Размер шрифта
-
+

Блокада Ленинграда. Народная книга памяти - стр. 115

А вообще в Ленинграде творились жуткие вещи. Мне рассказали один случай: в городе жила семья – мать с детьми. У нее умер грудной ребенок, а было очень холодно, и мать положила его между окон, как в холодильник. Потом она отрезала от него кусочки, варила из них суп и кормила им остальных детей.

Ночи были бессонные – постоянные обстрелы не давали заснуть. Отец перенес наши кровати в коридор, и во время бомбежек все бежали в бомбоубежище. Чтобы добежать до бомбоубежища, нужно было перейти двор, а затем спуститься по лестнице в госпитале. Обстрелы, наоборот, пережидали в доме. Иногда ночью я просыпалась от ужасного свиста. Звук все нарастал и нарастал, а я лежала и слушала – если звук начинает затихать, значит, снаряд перелетел. И только после этого успокаивалась и засыпала.

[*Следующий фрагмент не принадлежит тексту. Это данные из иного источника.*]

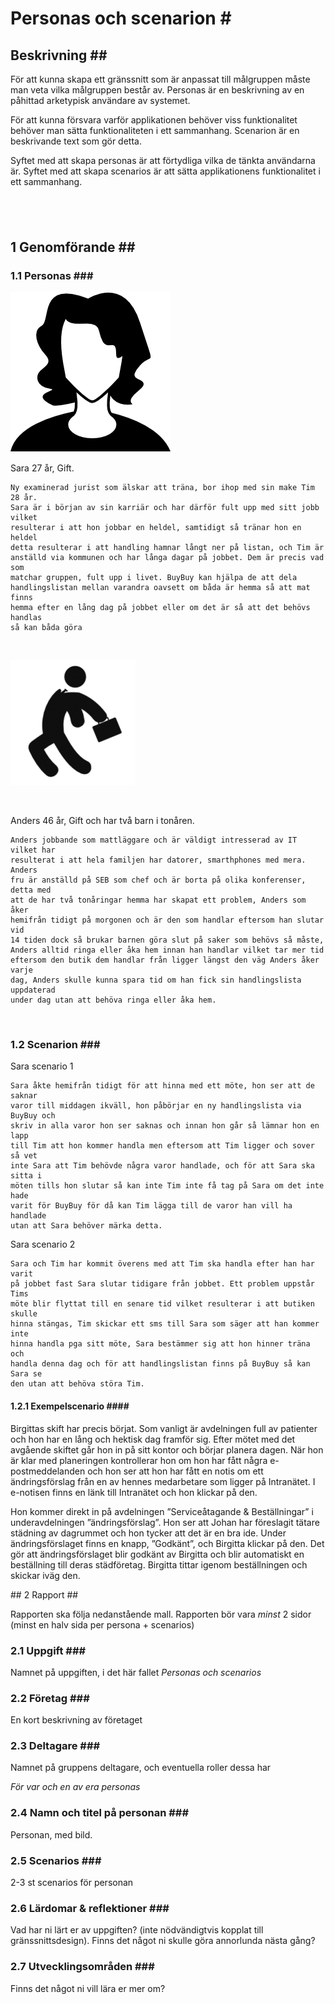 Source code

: Personas och scenarion \#
=========================

Beskrivning \#\#
----------------

För att kunna skapa ett gränssnitt som är anpassat till målgruppen måste man
veta vilka målgruppen består av. Personas är en beskrivning av en påhittad
arketypisk användare av systemet.

För att kunna försvara varför applikationen behöver viss funktionalitet behöver
man sätta funktionaliteten i ett sammanhang. Scenarion är en beskrivande text
som gör detta.

Syftet med att skapa personas är att förtydliga vilka de tänkta användarna är.
Syftet med att skapa scenarios är att sätta applikationens funktionalitet i ett
sammanhang.

 
-

1 Genomförande \#\#
-------------------

### 1.1 Personas \#\#\#

![](<personas_scenarios.images/1FBQl8.jpg>)

Sara 27 år, Gift.

    Ny examinerad jurist som älskar att träna, bor ihop med sin make Tim 28 år.
    Sara är i början av sin karriär och har därför fult upp med sitt jobb vilket
    resulterar i att hon jobbar en heldel, samtidigt så tränar hon en heldel
    detta resulterar i att handling hamnar långt ner på listan, och Tim är
    anställd via kommunen och har långa dagar på jobbet. Dem är precis vad som
    matchar gruppen, fult upp i livet. BuyBuy kan hjälpa de att dela
    handlingslistan mellan varandra oavsett om båda är hemma så att mat finns
    hemma efter en lång dag på jobbet eller om det är så att det behövs handlas
    så kan båda göra

 

![](<personas_scenarios.images/8zjOsB.jpg>)

 

Anders 46 år, Gift och har två barn i tonåren.

    Anders jobbande som mattläggare och är väldigt intresserad av IT vilket har
    resulterat i att hela familjen har datorer, smarthphones med mera. Anders
    fru är anställd på SEB som chef och är borta på olika konferenser, detta med
    att de har två tonåringar hemma har skapat ett problem, Anders som åker
    hemifrån tidigt på morgonen och är den som handlar eftersom han slutar vid
    14 tiden dock så brukar barnen göra slut på saker som behövs så måste,
    Anders alltid ringa eller åka hem innan han handlar vilket tar mer tid
    eftersom den butik dem handlar från ligger längst den väg Anders åker varje
    dag, Anders skulle kunna spara tid om han fick sin handlingslista uppdaterad
    under dag utan att behöva ringa eller åka hem.

 

### 1.2 Scenarion \#\#\#

Sara scenario 1

    Sara åkte hemifrån tidigt för att hinna med ett möte, hon ser att de saknar
    varor till middagen ikväll, hon påbörjar en ny handlingslista via BuyBuy och
    skriv in alla varor hon ser saknas och innan hon går så lämnar hon en lapp
    till Tim att hon kommer handla men eftersom att Tim ligger och sover så vet
    inte Sara att Tim behövde några varor handlade, och för att Sara ska sitta i
    möten tills hon slutar så kan inte Tim inte få tag på Sara om det inte hade
    varit för BuyBuy för då kan Tim lägga till de varor han vill ha handlade
    utan att Sara behöver märka detta.

Sara scenario 2

    Sara och Tim har kommit överens med att Tim ska handla efter han har varit
    på jobbet fast Sara slutar tidigare från jobbet. Ett problem uppstår Tims
    möte blir flyttat till en senare tid vilket resulterar i att butiken skulle
    hinna stängas, Tim skickar ett sms till Sara som säger att han kommer inte
    hinna handla pga sitt möte, Sara bestämmer sig att hon hinner träna och
    handla denna dag och för att handlingslistan finns på BuyBuy så kan Sara se
    den utan att behöva störa Tim.

#### 1.2.1 Exempelscenario \#\#\#\#

Birgittas skift har precis börjat. Som vanligt är avdelningen full av patienter
och hon har en lång och hektisk dag framför sig. Efter mötet med det avgående
skiftet går hon in på sitt kontor och börjar planera dagen. När hon är klar med
planeringen kontrollerar hon om hon har fått några e- postmeddelanden och hon
ser att hon har fått en notis om ett ändringsförslag från en av hennes
medarbetare som ligger på Intranätet. I e-notisen finns en länk till Intranätet
och hon klickar på den.

Hon kommer direkt in på avdelningen ”Serviceåtagande & Beställningar” i
underavdelningen ”ändringsförslag”. Hon ser att Johan har föreslagit tätare
städning av dagrummet och hon tycker att det är en bra ide. Under
ändringsförslaget finns en knapp, ”Godkänt”, och Birgitta klickar på den. Det
gör att ändringsförslaget blir godkänt av Birgitta och blir automatiskt en
beställning till deras städföretag. Birgitta tittar igenom beställningen och
skickar iväg den.

\#\# 2 Rapport \#\#

Rapporten ska följa nedanstående mall. Rapporten bör vara *minst* 2 sidor (minst
en halv sida per persona + scenarios)

### 2.1 Uppgift \#\#\#

Namnet på uppgiften, i det här fallet *Personas och scenarios*

### 2.2 Företag \#\#\#

En kort beskrivning av företaget

### 2.3 Deltagare \#\#\#

Namnet på gruppens deltagare, och eventuella roller dessa har

*För var och en av era personas*

### 2.4 Namn och titel på personan \#\#\#

Personan, med bild.

### 2.5 Scenarios \#\#\#

2-3 st scenarios för personan

### 2.6 Lärdomar & reflektioner \#\#\#

Vad har ni lärt er av uppgiften? (inte nödvändigtvis kopplat till
gränssnittsdesign). Finns det något ni skulle göra annorlunda nästa gång?

### 2.7 Utvecklingsområden \#\#\#

Finns det något ni vill lära er mer om?

 

 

Запомнились и другие случаи. Фашисты не только обстреливали нас, но и занимали наши радиоканалы и вещали свою информацию. Они пускали пластинки с нашими артистами и говорили, что те перешли на их сторону. Предлагали нам сдаваться, иначе, мол, перемрете там все от голода. Где-то в начале ноября, когда снег тонким слоем лег на землю, я вышла в магазин за хлебом с моей маленькой сестренкой Викой. Весь двор был усыпан листовками, на которых русскими буквами было написано: «Мир измученной родине! Мир измученной родине!» А дальше обращение к нам: «Ленинградцы, вас предали большевики! Вы все умрете! Сдавайтесь!» Но самое ужасное, что они стали сбрасывать нам хлебные карточки. Ведь что сделает тот, кто найдет хлебные карточки? Конечно же, побежит получать по ним хлеб, а потом кому-то может не достаться вовсе. Потом к нам пришли женщины из ЖЭКа и попросили всех прийти в ЖЭК со своими карточками. На карточки поставили большие печати, на которых было написано «Перерегистрировано», и потом получить хлеб можно было только по ним.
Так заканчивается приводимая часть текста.